*** Data Section Begins ***
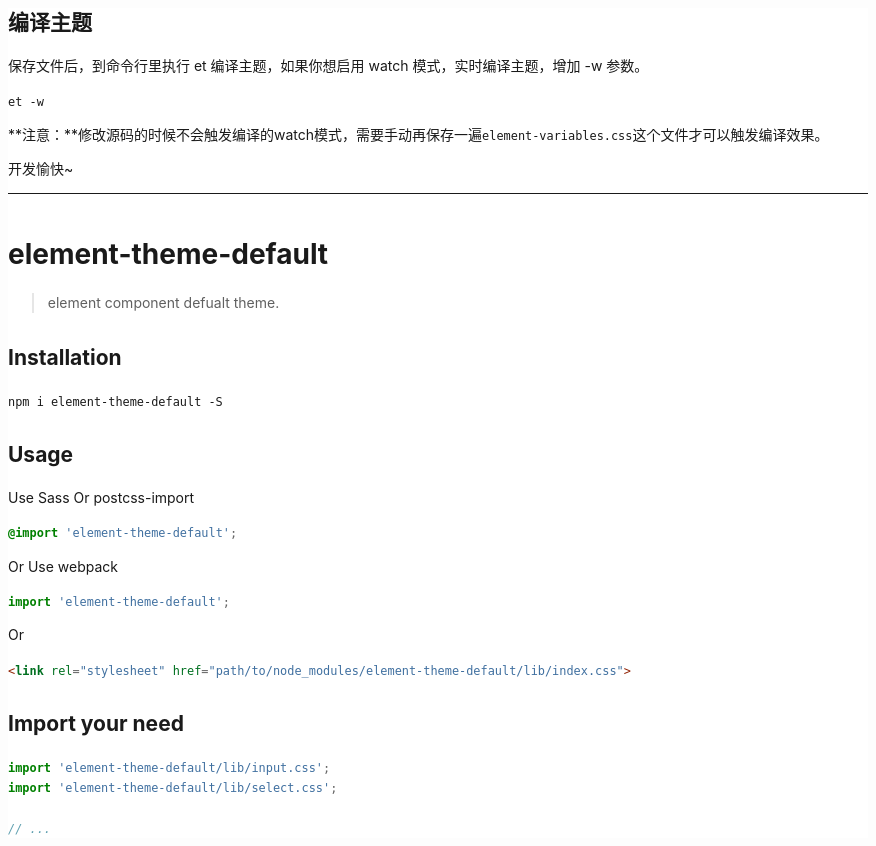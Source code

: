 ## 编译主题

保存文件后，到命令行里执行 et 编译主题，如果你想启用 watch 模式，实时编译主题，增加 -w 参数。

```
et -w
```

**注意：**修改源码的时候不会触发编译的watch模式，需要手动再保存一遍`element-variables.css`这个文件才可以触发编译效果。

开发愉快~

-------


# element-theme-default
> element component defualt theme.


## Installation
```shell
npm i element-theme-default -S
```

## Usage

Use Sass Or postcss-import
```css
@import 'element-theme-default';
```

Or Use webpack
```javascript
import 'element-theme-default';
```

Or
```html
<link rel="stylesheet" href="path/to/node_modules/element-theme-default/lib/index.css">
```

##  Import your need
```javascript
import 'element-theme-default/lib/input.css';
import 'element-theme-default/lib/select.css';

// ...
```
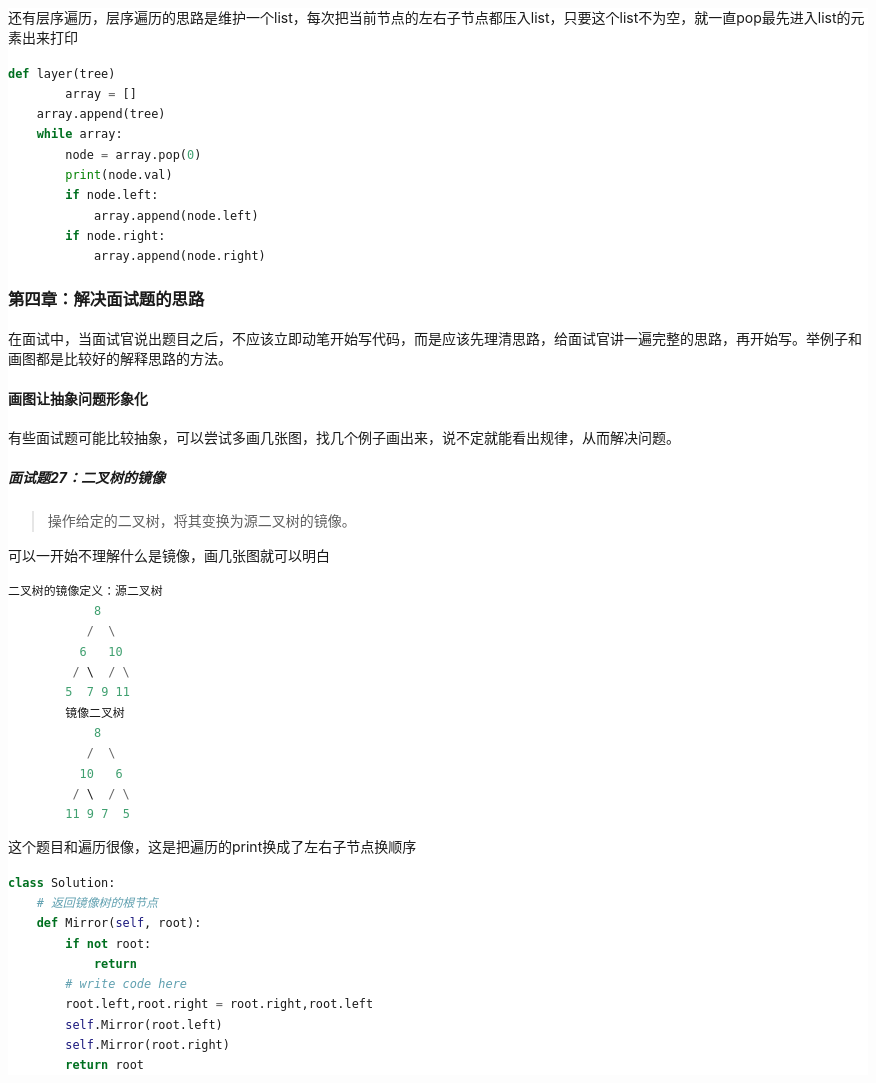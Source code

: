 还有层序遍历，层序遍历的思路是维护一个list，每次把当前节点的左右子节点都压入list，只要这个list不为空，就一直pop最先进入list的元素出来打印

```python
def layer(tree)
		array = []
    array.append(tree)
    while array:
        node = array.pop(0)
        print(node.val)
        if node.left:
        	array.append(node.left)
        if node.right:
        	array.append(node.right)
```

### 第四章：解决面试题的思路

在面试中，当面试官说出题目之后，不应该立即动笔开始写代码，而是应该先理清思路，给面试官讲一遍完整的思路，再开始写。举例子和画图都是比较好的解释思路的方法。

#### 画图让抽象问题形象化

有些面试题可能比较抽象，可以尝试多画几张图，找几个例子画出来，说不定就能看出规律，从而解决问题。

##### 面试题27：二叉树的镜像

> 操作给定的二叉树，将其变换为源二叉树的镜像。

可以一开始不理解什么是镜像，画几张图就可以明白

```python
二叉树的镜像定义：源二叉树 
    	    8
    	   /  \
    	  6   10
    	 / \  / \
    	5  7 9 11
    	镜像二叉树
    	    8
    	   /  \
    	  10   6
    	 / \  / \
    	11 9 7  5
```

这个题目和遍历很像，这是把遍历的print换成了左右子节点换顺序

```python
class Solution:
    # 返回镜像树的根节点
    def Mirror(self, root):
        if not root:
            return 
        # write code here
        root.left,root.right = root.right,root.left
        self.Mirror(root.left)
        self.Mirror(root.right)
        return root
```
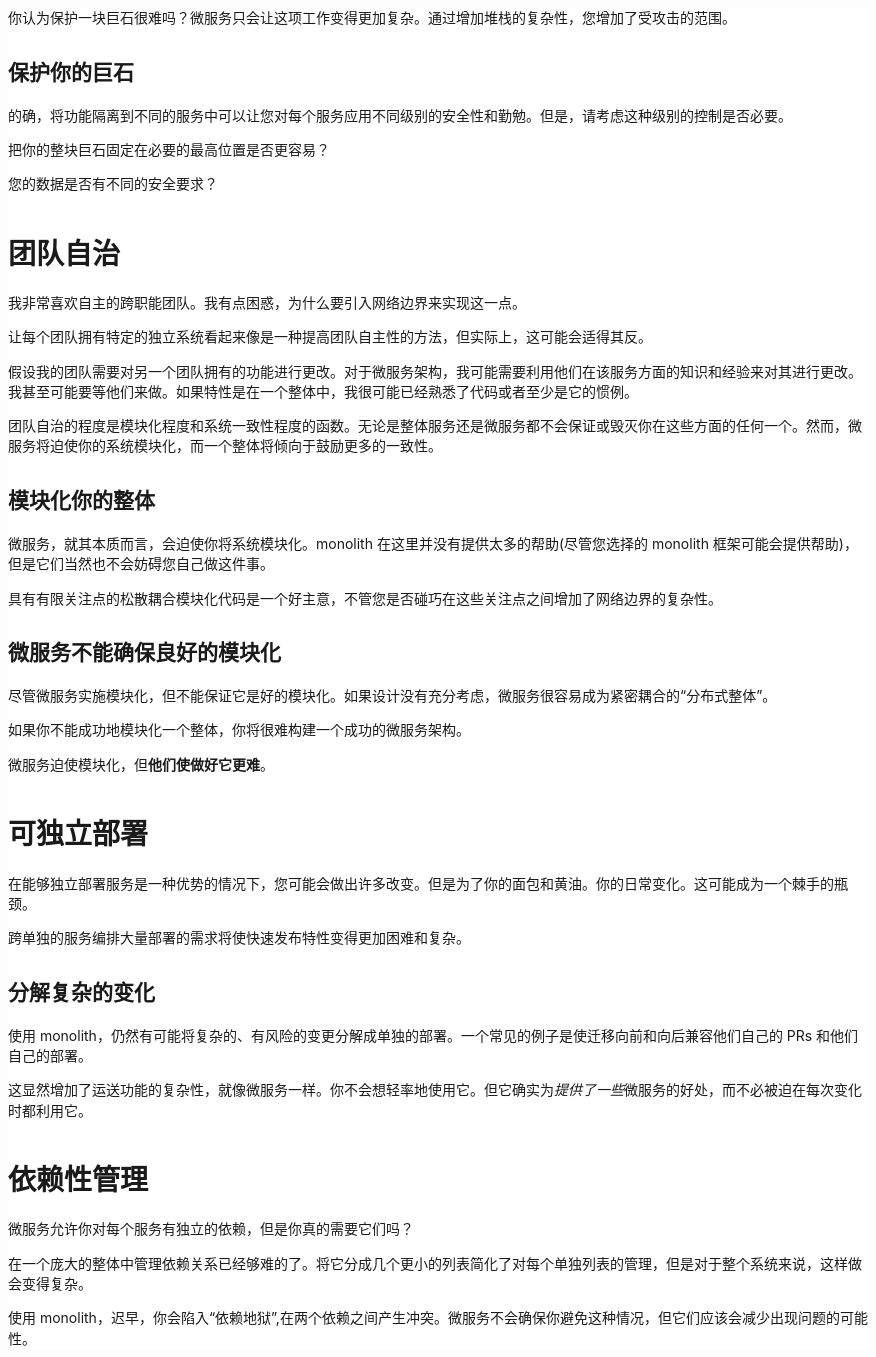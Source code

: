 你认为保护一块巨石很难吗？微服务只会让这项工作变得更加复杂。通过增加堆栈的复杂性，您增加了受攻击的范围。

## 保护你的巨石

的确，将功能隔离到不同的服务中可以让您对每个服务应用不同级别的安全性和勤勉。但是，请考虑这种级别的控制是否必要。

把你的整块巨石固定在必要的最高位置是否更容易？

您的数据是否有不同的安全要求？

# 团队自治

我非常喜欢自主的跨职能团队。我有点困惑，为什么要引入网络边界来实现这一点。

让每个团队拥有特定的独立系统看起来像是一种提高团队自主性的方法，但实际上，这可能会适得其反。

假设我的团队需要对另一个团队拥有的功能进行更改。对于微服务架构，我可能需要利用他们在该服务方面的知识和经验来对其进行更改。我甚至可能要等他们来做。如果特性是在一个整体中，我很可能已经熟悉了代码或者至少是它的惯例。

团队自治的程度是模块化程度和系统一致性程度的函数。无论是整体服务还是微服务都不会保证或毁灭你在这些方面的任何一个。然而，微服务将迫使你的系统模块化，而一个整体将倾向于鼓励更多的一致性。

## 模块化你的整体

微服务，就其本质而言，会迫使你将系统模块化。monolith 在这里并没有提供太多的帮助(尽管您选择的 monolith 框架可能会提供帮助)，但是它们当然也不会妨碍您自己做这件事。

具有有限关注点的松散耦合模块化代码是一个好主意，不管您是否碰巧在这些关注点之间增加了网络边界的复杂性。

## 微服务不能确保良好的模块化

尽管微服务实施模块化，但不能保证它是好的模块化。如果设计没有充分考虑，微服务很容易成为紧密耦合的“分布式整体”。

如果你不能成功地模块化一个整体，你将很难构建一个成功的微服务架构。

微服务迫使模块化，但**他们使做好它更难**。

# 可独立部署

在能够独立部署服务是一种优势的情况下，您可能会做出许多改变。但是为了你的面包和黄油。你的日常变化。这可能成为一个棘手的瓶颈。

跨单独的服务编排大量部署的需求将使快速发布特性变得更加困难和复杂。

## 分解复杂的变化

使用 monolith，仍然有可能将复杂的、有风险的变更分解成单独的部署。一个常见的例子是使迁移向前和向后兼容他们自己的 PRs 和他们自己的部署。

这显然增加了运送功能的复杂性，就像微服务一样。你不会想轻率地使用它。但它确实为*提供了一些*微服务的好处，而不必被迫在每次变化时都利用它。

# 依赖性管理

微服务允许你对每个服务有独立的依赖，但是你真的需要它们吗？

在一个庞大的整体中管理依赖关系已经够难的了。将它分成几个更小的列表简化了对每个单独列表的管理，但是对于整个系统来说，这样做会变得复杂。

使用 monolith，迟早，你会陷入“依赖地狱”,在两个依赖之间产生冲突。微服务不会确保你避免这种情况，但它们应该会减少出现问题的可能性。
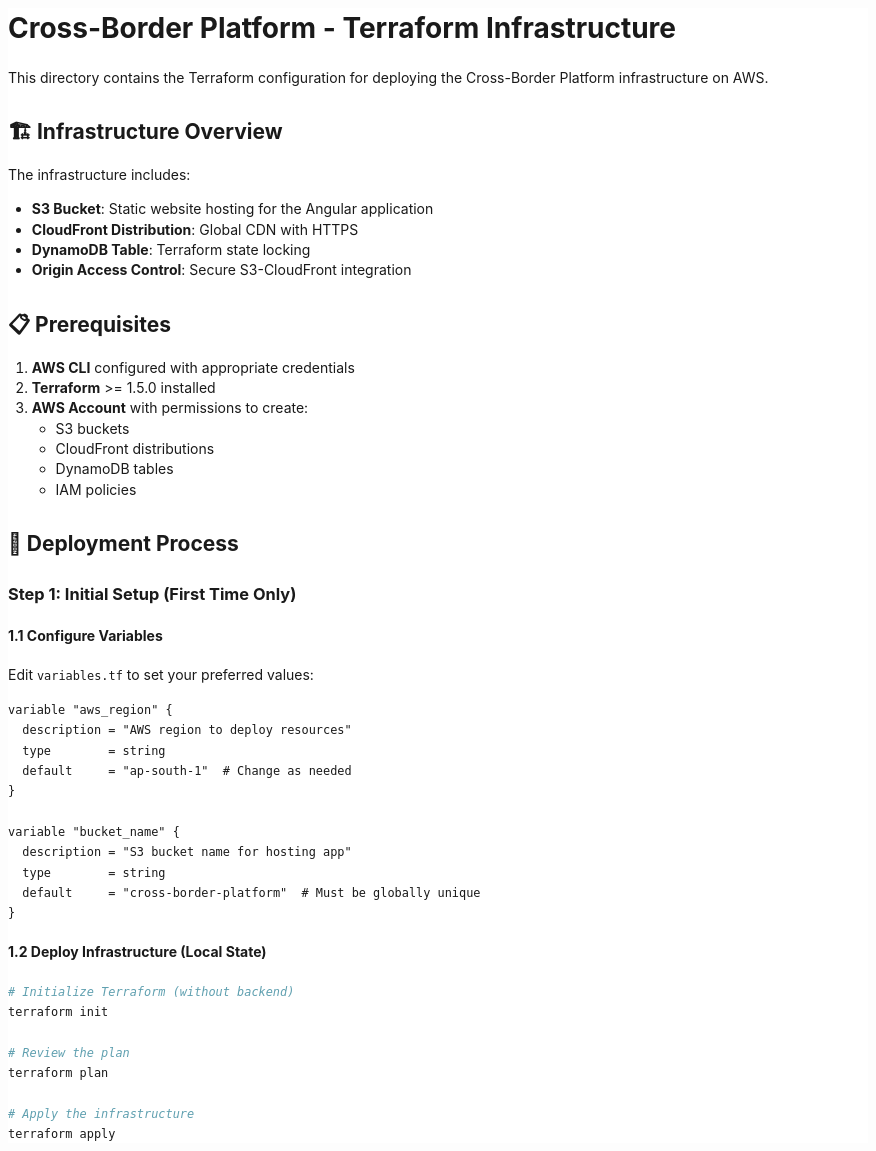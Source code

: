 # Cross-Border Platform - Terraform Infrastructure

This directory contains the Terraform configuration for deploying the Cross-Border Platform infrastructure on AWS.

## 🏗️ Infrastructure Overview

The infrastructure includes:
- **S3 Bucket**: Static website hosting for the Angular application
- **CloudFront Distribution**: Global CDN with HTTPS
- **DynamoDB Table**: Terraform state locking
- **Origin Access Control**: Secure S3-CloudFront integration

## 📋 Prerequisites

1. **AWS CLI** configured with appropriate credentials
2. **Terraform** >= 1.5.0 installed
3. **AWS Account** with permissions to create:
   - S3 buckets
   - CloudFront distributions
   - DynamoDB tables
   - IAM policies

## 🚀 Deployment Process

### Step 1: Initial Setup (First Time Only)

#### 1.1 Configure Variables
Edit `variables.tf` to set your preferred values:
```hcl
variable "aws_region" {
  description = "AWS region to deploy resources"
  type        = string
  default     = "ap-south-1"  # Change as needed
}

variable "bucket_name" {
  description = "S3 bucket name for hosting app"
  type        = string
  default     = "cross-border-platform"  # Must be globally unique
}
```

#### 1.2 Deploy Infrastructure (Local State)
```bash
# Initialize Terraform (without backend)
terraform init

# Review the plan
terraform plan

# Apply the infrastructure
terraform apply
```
*** Data Section Ends ***
_Work to be completed_
Lines holding the word "root" in the entries above are the ones to pull out. Copy them all.

_Exercise result_
    def Mirror(self, root):
        if not root:
        root.left,root.right = root.right,root.left
        self.Mirror(root.left)
        self.Mirror(root.right)
        return root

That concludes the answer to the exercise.